Hess was a National Arts Journalism Program Fellow at Columbia University's School of Journalism, and received a grant from the Graham Foundation for Advanced Studies in the Fine Arts to research the work of Brazilian landscape architect Roberto Burle Marx. He has a M.Arch degree from the Graduate School of Architecture and Urban Planning, UCLA.

His work has received the 2014 Award of Excellence from Docomomo-US for “Curating the City: Modern Architecture in L.A.” Website (with the Los Angeles Conservancy), the 1997 Honor Award from the National Trust for Historic Preservation, and the President’s Award from the California Preservation Foundation.

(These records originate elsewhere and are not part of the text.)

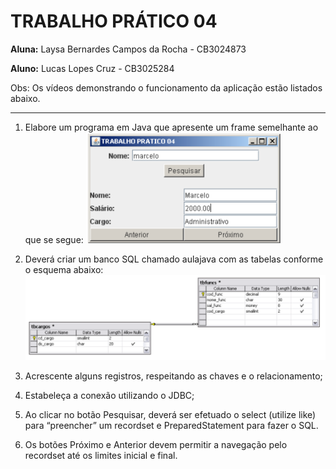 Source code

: # TRABALHO PRÁTICO 04 

**Aluna:** Laysa Bernardes Campos da Rocha - CB3024873 

**Aluno:** Lucas Lopes Cruz - CB3025284 

Obs: Os vídeos demonstrando o funcionamento da aplicação estão listados abaixo.

---
1. Elabore um programa em Java que apresente um frame semelhante ao que se segue:
    ![Modelo](src/tp4.png)
   
2. Deverá criar um banco SQL chamado aulajava com as tabelas conforme o esquema abaixo:
    ![Modelo](src/tp4.1.png)

3. Acrescente alguns registros, respeitando as chaves e o relacionamento;
4. Estabeleça a conexão utilizando o JDBC;
5. Ao clicar no botão Pesquisar, deverá ser efetuado o select (utilize like) para “preencher” um recordset e PreparedStatement para fazer o SQL.
6. Os botões Próximo e Anterior devem permitir a navegação pelo recordset até os limites inicial e final.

Hess has been active in the preservation of post-World War II architecture, qualifying several significant buildings for the National Register of Historic Places, including the oldest McDonald’s drive-in restaurant (1953, Downey, CA), Edward Durell Stone’s Stuart Pharmaceutical factory (1958, Pasadena, CA), Wurdeman and Becket’s Bullock’s Pasadena (1947, Pasadena, CA), and Edward Varney’s Valley Ho Motor (1957, Scottsdale, AZ.)